3

I've already read the original paper about double DQN but I do not find a clear and practical explanation of how the target $y$ is computed, so here's how I interpreted the method (let's say I have 3 possible actions (1,2,3)):

  1. For each experience $e_{j}=(s_{j},a_{j},r_{j},s_{j+1})$ of the mini-batch (consider an experience where $a_{j}=2$) I compute the output through the main network in the state $s_{j+1}$, so I obtain 3 values.

  2. I look which of the three is the highest so: $a^*=arg\max_{a}Q(s_{j+1},a)$, let's say $a^*=1$

  3. I use the target network to compute the value in $a^*=1$ , so $Q_{target}(s_{j+1},1)$

  4. I use the value at point 3 to substitute the value in the target vector associeted with the known action $a_{j}=2$, so: $Q_{target}(s_{j+1},2)\leftarrow r_{j}+\gamma Q_{target}(s_{j+1},1)$, while $Q_{target}(s_{j+1},1)$ and $Q_{target}(s_{j+1},3)$, which complete the target vector $y$, remain the same.

Is there anything wrong?

nbro
  • 42,615
  • 12
  • 119
  • 217
unter_983
  • 331
  • 1
  • 7

1 Answers1

1

$$Y_{t}^{\text {DoubleDQN }} \equiv R_{t+1}+\gamma Q\left(S_{t+1}, \underset{a}{\operatorname{argmax}} Q\left(S_{t+1}, a ; \boldsymbol{\theta}_{t}\right), \boldsymbol{\theta}_{t}^{-}\right)$$

The only difference between the "original" DQN and this one is that you use your $Q_\text{est}$ with the next state to get your action (by choosing the action with the highest Q).

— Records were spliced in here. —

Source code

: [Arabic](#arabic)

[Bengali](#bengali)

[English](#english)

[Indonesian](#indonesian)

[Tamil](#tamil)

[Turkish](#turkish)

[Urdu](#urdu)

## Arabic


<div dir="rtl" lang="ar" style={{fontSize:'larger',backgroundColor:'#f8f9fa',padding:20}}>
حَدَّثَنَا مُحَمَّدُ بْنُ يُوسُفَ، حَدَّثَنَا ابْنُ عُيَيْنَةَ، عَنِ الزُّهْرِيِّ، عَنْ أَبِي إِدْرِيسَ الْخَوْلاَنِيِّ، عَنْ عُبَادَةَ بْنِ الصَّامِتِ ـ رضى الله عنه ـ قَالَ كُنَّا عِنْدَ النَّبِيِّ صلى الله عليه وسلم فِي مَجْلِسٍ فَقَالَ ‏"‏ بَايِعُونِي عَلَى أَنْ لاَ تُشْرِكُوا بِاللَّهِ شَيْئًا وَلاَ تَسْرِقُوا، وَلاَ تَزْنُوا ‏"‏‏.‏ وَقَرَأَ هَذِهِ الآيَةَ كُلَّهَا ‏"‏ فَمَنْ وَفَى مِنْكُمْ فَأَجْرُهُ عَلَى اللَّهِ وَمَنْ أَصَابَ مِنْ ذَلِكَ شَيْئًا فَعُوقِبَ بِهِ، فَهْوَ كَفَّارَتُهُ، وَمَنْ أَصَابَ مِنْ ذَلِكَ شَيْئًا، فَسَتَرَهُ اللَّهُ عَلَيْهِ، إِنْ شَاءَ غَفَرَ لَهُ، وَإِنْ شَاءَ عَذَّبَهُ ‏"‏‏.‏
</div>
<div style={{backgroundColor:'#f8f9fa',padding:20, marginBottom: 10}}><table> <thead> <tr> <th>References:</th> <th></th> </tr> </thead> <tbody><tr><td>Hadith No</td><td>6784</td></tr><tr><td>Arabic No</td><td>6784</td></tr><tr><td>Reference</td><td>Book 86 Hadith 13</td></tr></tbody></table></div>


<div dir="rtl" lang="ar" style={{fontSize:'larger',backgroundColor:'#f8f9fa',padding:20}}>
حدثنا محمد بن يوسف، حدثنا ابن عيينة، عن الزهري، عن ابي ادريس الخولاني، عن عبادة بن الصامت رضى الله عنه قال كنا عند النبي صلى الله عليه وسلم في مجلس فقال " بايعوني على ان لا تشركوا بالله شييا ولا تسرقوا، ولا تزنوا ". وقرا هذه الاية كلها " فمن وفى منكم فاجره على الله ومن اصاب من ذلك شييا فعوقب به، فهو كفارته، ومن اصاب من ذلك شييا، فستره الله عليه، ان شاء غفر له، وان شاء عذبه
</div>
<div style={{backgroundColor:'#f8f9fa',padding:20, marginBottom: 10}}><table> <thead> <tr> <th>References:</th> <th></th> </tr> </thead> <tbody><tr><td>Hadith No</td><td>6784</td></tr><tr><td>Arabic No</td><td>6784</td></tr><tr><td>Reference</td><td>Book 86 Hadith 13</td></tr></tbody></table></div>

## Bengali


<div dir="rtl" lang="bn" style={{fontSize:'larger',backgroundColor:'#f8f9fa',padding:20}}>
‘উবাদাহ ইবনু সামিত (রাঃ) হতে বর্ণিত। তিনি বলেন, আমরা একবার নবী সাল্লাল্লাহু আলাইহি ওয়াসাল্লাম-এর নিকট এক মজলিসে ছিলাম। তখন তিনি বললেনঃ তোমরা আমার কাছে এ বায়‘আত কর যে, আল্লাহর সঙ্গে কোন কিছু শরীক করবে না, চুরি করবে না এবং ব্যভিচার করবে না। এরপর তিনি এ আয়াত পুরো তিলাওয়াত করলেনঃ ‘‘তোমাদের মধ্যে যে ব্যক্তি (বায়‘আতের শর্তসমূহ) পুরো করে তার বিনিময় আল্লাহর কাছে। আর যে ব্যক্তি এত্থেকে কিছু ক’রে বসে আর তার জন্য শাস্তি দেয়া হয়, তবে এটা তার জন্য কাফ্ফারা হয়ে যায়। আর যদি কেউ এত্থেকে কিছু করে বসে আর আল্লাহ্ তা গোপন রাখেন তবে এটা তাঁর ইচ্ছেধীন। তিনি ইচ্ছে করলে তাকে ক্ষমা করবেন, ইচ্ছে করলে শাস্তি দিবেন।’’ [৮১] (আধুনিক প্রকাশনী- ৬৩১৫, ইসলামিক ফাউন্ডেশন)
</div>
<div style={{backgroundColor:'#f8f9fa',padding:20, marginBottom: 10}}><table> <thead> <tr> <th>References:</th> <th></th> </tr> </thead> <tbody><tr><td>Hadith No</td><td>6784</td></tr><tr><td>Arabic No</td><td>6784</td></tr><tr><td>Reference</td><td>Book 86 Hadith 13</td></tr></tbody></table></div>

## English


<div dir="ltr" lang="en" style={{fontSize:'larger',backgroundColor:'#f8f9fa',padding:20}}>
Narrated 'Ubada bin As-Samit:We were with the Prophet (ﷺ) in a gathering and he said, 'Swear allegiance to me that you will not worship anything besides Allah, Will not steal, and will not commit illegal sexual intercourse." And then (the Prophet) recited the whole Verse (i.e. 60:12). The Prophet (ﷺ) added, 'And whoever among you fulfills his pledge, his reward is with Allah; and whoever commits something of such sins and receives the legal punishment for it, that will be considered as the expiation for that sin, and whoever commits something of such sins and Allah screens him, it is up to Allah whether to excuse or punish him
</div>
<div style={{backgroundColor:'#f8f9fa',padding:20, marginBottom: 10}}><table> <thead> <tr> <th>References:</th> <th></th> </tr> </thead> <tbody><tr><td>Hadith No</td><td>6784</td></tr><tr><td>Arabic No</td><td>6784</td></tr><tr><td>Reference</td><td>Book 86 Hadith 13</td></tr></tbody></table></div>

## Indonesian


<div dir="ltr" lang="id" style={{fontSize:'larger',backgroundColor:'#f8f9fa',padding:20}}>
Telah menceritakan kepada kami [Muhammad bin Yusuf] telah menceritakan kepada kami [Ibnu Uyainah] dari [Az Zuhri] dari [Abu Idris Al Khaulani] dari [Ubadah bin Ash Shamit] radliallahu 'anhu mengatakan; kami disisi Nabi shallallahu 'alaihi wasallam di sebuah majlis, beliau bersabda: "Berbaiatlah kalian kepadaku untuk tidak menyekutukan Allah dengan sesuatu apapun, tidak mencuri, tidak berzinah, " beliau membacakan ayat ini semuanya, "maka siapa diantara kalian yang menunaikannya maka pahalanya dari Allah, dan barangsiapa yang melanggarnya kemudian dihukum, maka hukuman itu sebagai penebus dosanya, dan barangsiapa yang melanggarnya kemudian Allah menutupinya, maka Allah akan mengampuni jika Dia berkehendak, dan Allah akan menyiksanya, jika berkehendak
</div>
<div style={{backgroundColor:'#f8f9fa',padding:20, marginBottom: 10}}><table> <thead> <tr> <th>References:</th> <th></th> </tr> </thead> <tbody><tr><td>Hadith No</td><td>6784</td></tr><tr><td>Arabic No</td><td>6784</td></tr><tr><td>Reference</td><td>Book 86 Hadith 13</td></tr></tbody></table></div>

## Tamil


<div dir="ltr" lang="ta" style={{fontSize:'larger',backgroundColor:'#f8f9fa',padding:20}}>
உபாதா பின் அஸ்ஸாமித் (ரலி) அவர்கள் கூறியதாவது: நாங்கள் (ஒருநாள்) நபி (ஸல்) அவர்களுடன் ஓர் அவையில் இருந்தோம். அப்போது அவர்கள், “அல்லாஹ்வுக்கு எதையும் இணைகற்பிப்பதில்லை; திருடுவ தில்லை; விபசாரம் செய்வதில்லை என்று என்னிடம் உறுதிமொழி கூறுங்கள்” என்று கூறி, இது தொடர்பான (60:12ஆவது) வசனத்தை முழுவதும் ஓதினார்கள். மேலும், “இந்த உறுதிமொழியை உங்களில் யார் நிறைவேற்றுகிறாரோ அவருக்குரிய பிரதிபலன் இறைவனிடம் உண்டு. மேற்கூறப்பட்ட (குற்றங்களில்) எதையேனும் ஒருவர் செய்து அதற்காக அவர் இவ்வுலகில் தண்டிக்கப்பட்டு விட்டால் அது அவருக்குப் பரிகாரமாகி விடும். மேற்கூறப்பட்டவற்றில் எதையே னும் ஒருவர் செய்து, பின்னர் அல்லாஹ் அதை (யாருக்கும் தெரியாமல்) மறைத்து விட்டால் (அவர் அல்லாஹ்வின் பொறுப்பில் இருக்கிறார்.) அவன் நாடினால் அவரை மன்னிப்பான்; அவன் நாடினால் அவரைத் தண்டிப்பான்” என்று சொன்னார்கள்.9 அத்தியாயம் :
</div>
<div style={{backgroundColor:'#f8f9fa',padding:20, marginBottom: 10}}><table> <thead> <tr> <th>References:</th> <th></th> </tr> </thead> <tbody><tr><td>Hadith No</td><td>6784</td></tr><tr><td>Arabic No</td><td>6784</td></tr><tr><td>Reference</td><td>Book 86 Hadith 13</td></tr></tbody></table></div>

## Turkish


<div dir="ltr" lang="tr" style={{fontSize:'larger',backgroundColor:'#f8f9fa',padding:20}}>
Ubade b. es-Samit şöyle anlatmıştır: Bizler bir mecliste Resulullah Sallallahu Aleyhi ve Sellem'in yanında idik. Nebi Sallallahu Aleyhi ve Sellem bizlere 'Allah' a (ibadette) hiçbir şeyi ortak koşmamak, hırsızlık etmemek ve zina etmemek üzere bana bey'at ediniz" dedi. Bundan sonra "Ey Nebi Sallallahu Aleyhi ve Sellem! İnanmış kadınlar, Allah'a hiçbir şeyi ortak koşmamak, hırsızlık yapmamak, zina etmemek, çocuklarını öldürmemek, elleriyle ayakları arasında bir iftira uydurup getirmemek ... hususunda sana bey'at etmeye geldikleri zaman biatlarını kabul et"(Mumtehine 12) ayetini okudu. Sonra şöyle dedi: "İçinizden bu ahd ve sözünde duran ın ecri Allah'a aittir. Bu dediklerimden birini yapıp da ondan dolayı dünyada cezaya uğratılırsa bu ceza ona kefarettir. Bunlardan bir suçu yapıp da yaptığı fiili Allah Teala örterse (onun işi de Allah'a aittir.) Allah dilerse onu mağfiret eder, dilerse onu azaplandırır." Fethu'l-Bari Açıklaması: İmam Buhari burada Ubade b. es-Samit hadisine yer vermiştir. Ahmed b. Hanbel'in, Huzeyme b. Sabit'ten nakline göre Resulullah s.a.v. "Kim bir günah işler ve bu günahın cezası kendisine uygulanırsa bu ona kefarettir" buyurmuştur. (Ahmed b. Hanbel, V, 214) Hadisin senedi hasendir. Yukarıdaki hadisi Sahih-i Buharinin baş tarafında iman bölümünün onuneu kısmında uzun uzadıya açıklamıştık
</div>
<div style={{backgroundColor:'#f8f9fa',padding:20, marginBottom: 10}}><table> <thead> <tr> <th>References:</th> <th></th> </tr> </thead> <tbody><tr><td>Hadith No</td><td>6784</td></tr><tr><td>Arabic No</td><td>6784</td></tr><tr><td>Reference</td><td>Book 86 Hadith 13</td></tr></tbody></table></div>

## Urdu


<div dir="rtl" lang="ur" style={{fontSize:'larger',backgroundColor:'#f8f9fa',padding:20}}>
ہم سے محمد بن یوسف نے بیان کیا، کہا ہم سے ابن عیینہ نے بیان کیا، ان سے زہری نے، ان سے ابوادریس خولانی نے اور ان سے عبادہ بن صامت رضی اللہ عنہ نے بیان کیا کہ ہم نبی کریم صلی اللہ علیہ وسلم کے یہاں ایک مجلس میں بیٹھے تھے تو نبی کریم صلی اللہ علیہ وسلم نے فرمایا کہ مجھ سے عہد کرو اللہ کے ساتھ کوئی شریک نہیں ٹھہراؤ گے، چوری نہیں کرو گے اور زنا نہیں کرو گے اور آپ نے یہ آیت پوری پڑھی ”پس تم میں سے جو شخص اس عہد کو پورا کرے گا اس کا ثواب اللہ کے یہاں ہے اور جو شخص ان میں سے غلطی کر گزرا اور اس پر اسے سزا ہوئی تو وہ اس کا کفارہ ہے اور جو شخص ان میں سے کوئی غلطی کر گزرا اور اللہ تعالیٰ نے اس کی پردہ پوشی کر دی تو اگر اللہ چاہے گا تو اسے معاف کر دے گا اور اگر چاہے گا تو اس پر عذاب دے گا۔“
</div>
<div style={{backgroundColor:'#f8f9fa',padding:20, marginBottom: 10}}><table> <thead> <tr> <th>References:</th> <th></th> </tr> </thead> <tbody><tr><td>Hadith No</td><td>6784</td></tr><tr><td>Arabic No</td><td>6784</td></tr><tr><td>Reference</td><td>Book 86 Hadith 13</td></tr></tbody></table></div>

Afterward, you just figure out what the target $Q$ is given that action, by selecting the $Q$ belonging to that action from the target_network (instead of using the argmax a directly on the target Q network).

About the formula

  • $\theta_{t}^{-}$ above it means frozen weights, so it represents the target Q network.

  • the other $\theta_{t}$ represents the "learnable weights" so the estimate Q network.

nbro
  • 42,615
  • 12
  • 119
  • 217
hal9000
  • 439
  • 3
  • 9